In the age of sporting directors, data departments and recruitment committees, the old idea of a manager shaping his own squad has started to feel almost nostalgic. At many clubs, players arrive and depart on the say-so of executives and algorithms, while the head coach is left to make sense of the pieces handed to him.

Tottenham may be no different over the coming weeks, with another transfer window open and a global scouting network already pushing names that tick all the right boxes on a spreadsheet. But once the dust settles on the market, it is Roberto De Zerbi who has to live with those decisions on the touchline. He is the one who must turn theory into points.

And De Zerbi is not built to simply nod along.

The Italian has never been shy about how he wants his teams to play or how he believes a club should operate around him. He is demanding, outspoken and utterly clear in his principles. Those around him are expected to fall into line, not the other way round.

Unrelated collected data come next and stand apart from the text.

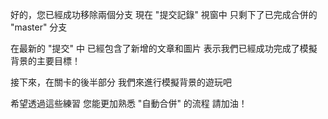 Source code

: 好的，您已經成功移除兩個分支
現在 "提交記錄" 視窗中
只剩下了已完成合併的 "master" 分支

在最新的 "提交" 中
已經包含了新增的文章和圖片
表示我們已經成功完成了模擬背景的主要目標！

接下來，在關卡的後半部分
我們來進行模擬背景的遊玩吧

希望透過這些練習
您能更加熟悉 "自動合併" 的流程
請加油！
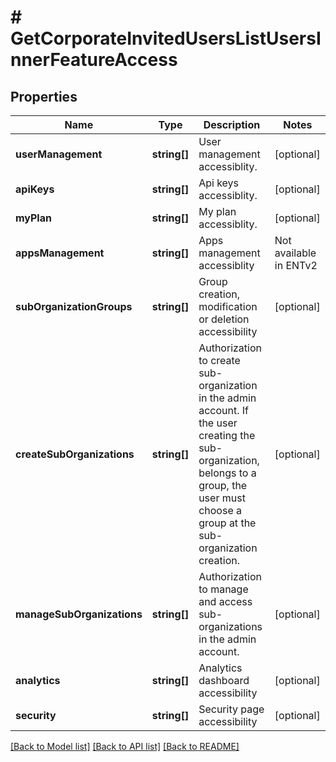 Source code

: # # GetCorporateInvitedUsersListUsersInnerFeatureAccess

## Properties

Name | Type | Description | Notes
------------ | ------------- | ------------- | -------------
**userManagement** | **string[]** | User management accessiblity. | [optional]
**apiKeys** | **string[]** | Api keys accessiblity. | [optional]
**myPlan** | **string[]** | My plan accessiblity. | [optional]
**appsManagement** | **string[]** | Apps management accessiblity | Not available in ENTv2 | [optional]
**subOrganizationGroups** | **string[]** | Group creation, modification or deletion accessibility | [optional]
**createSubOrganizations** | **string[]** | Authorization to create sub-organization in the admin account. If the user creating the sub-organization, belongs to a group, the user must choose a group at the sub-organization creation. | [optional]
**manageSubOrganizations** | **string[]** | Authorization to manage and access sub-organizations in the admin account. | [optional]
**analytics** | **string[]** | Analytics dashboard accessibility | [optional]
**security** | **string[]** | Security page accessibility | [optional]

[[Back to Model list]](../../README.md#models) [[Back to API list]](../../README.md#endpoints) [[Back to README]](../../README.md)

Tottenham have effectively handed him the keys and asked him to drag a listing ship back on course after successive 17th-place finishes and nerve-shredding relegation fights.

That is a huge responsibility. It also requires trust.

Brad Friedel, who knows the club and its pressures as a former Spurs goalkeeper, is convinced they have appointed the right man. The turnaround, he argues, hinges on one simple thing: let De Zerbi build his team.

Speaking to GOAL in association with MrQ, Friedel dismissed the idea of yet another survival scrap in 2026-27. “Nope, they’ll flip the script now. They have the right guy in De Zerbi. I just hope they let him get who he wants in the summer. I know they’re going to have to do it financially prudent. I know they bring in a great deal of revenue, but let De Zerbi get what he wants to a point, at least.”

The message is blunt. Back the coach.

Friedel even puts a number on it. “Let’s say they’re going to go for six players. Let at least three of them be De Zerbi’s guys, like solely De Zerbi’s guys. He knows what he wants. He knows how he wants his teams to play.”

This is not blind faith. De Zerbi has already shown what he can do when dropped into a storm. Friedel points to the job he has just overseen: inheriting one of the Premier League squads worst hit by injuries to key players, drained of belief and stuck in a spiral. De Zerbi still found a way to keep them up.

“He took one of the squads with the highest injury record of impact players and the lowest confidence level of any team in the Premier League, and he managed to get them to survive,” Friedel said. The margins were thin. “And, you know, maybe with a little luck as well with the Aston Villa team selection on the day when they played each other - it was by the skin of their teeth that they stayed up.”

That escape, though, underlined a core truth: De Zerbi has a system, and he trusts it. His football is aggressive, structured and clear. When the pieces fit, his teams know exactly what they are.

So the warning from Friedel is clear. Don’t complicate it. Don’t smother the coach under layers of committee thinking.

“Don’t overcomplicate things. De Zerbi is a good coach, and he knows, in his system, how he wants to play. So I hope they recruit to his style, and then I think you could actually see a very quick resurrection in them into the top six.”

For a club that has spent too long staring down rather than looking up, that is the challenge now. Not just to spend, but to listen. To decide whether Tottenham will be built by the man on the touchline, or by the spreadsheets upstairs.